Chapter 5 of the new book, Lean-Agile Software Development: Achieving Enterprise Agility, discusses "Going beyond Scrum." This is a big chapter, so we are going to take it in two parts. First, we want to consider the implications of the maturing and segmentation of the Scrum community and two key factors required for being able to scale Scrum to an enterprise: taking a systemic approach and looking at the team holistically, how it fits with and must work within the organization. Next time, we will look at Kanban, managing the flow of work, and using the Scrum clinic to (reusing) good practices learned by others.
Over the last decade, the Scrum community has matured greatly. And, as often happens, it has begun to segment as people discover new, alternative paths that the founders never imagined. Sometimes, that means people move on from the original group When it comes time to investigate or add new profitable bodies of knowledge. I think that is what you see in the various Scrum,
Lean-Agile, and Kanban communities. New ways are being explored. Clearly, there have been situations and teams where classic Scrum worked very beautifully and helped create a lot of value for an organization.

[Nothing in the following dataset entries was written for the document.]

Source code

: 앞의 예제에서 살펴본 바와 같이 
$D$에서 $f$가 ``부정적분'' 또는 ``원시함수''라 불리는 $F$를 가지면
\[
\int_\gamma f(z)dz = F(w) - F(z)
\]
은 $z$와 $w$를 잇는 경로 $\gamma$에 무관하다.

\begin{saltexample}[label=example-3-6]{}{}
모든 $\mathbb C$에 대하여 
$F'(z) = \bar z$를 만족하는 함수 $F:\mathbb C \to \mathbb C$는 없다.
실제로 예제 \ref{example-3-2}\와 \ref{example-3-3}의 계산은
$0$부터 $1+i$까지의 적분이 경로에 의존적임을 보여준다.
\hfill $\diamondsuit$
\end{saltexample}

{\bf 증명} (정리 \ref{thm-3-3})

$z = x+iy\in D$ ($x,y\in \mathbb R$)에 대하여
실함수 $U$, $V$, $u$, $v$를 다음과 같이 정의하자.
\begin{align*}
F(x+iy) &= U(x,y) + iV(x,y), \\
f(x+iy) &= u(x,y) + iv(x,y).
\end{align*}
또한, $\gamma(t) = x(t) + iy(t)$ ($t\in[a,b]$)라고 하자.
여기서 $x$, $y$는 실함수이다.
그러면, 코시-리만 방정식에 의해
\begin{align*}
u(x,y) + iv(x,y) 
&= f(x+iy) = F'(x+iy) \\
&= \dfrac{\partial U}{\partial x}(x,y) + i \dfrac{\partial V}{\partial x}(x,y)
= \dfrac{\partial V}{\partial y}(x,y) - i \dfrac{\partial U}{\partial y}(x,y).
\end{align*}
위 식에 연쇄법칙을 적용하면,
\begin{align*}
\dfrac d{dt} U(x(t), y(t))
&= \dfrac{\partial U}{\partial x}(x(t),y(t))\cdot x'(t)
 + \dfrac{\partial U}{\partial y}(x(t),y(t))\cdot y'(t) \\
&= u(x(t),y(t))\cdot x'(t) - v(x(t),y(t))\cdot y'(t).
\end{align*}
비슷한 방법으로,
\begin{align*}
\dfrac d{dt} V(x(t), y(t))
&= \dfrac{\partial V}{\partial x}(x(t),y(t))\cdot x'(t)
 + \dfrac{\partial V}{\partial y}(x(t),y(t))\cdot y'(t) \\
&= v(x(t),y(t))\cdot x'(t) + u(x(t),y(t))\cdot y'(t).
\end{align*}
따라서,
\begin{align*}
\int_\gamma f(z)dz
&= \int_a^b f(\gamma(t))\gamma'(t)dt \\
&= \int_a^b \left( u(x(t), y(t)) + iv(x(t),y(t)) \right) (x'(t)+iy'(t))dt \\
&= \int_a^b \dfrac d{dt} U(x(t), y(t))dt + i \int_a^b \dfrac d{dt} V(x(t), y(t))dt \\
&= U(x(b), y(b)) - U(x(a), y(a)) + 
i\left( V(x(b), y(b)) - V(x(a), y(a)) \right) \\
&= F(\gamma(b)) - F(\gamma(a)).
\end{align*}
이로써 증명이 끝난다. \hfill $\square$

It seems that that population has mostly been mined, that that market has been pretty much saturated. Going forward, there is a need to be able to help teams and organizations where more is needed, where classic Scrum, by itself, is just not enough.
This chapter touches on two key understandings or beliefs that are required to be able to go beyond (classic) Scrum. One is that you can (indeed must) take a systematic approach. The other is that a team-centric focus is not sufficient.